Electoral ward in Bath, United Kingdom

Widcombe is a district of Bath, England, immediately south-east of the city centre, across the River Avon.

The electoral ward was merged with Lyncombe at the boundary changes effected at the elections held on 2 May 2019; the two places have historically been connected (refer to the Lyncombe article).

==History==
Widcombe was part of the hundred of Bath Forum.

In 1877 Halfpenny Bridge, a pedestrian toll bridge, across the River Avon from Bath Spa railway station to Widcombe collapsed with the loss of about 10 lives amongst a large crowd going to the Bath and West Agricultural show.

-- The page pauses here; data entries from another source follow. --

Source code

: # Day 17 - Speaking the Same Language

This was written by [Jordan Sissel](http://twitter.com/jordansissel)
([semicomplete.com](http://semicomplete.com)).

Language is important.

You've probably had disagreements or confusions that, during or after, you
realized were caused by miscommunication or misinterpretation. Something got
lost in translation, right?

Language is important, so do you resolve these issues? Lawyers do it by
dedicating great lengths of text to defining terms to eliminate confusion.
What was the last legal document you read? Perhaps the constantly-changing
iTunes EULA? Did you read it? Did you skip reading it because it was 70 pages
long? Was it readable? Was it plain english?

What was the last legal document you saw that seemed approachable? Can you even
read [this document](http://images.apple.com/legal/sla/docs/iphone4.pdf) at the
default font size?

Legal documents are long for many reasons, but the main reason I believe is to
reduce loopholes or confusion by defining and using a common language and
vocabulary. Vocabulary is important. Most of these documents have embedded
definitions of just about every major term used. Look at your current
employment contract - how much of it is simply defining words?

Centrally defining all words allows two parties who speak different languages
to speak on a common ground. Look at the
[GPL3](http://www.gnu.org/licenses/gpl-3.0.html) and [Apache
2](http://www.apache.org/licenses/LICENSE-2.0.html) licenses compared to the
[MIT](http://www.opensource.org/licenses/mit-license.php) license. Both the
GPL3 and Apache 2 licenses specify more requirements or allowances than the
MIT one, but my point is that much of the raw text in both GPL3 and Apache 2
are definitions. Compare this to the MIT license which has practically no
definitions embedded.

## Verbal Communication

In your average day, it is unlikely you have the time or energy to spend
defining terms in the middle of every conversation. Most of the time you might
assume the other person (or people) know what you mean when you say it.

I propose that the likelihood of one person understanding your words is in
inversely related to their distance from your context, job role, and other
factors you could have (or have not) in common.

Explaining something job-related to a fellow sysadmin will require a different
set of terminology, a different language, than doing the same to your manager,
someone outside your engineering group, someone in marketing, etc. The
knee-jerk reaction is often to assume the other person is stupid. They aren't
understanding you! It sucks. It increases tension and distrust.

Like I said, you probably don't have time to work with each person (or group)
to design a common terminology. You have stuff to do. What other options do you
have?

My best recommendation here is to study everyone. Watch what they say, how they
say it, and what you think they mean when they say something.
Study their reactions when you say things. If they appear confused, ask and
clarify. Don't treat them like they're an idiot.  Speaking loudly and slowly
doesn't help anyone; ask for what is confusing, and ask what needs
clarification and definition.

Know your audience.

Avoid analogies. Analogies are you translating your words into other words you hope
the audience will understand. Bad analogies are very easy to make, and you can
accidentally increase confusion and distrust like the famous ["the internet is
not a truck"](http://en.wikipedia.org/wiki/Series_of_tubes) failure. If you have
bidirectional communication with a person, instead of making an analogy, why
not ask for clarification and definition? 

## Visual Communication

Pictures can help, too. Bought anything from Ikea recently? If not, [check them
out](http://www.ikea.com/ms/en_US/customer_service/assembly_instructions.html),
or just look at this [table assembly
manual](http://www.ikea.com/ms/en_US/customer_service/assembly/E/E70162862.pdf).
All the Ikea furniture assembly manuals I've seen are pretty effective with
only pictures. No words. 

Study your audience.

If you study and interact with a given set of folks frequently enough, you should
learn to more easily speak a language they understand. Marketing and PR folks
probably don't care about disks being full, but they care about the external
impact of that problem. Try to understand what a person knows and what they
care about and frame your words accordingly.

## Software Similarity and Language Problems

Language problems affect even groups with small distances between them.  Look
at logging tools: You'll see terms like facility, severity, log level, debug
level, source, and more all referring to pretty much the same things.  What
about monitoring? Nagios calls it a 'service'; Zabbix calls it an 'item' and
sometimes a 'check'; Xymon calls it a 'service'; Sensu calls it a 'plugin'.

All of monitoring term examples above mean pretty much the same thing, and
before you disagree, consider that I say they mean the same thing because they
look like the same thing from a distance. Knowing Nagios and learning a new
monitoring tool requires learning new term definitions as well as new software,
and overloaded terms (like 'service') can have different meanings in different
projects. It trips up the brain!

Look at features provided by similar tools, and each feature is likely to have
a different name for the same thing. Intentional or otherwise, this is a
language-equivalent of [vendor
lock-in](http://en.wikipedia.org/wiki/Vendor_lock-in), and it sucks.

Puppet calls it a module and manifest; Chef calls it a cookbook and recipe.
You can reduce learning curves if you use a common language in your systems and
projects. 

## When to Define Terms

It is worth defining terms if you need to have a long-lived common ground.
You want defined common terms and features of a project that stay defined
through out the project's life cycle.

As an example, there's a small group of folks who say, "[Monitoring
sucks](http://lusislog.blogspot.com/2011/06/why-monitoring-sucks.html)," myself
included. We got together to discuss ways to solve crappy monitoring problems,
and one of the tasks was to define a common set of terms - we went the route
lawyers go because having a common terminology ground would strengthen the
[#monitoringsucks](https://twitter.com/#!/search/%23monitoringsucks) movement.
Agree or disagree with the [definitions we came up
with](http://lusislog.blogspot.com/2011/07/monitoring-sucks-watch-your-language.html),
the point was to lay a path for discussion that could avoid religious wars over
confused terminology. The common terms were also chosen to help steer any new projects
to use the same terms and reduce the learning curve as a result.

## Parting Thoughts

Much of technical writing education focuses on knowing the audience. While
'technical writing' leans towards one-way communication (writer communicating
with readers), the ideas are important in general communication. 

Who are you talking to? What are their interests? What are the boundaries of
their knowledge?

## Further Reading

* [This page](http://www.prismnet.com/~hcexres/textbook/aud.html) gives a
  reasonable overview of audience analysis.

Widcombe properties damaged by enemy bombing 12 April 1941, nos. 5-7 Ebenezer Terrace were surveyed by E. Eales for Bath Corporation's Record of War Damage reports, nos.1169-1171 for First Aid repairs. Some shops in Widcombe Parade had windows broken.

==Architecture==
Widcombe Parade is a commercial street lined with a mix of Georgian and Victorian buildings located near the Halfpenny Bridge, with buildings dating back as far as 1750. The area has been through many changes over the years, altered to improve traffic movement, removing an entire row of terraced houses at the west end of Widcombe Parade with the development of Rossiter Road as part of the main thoroughfare skirting the city centre of Bath.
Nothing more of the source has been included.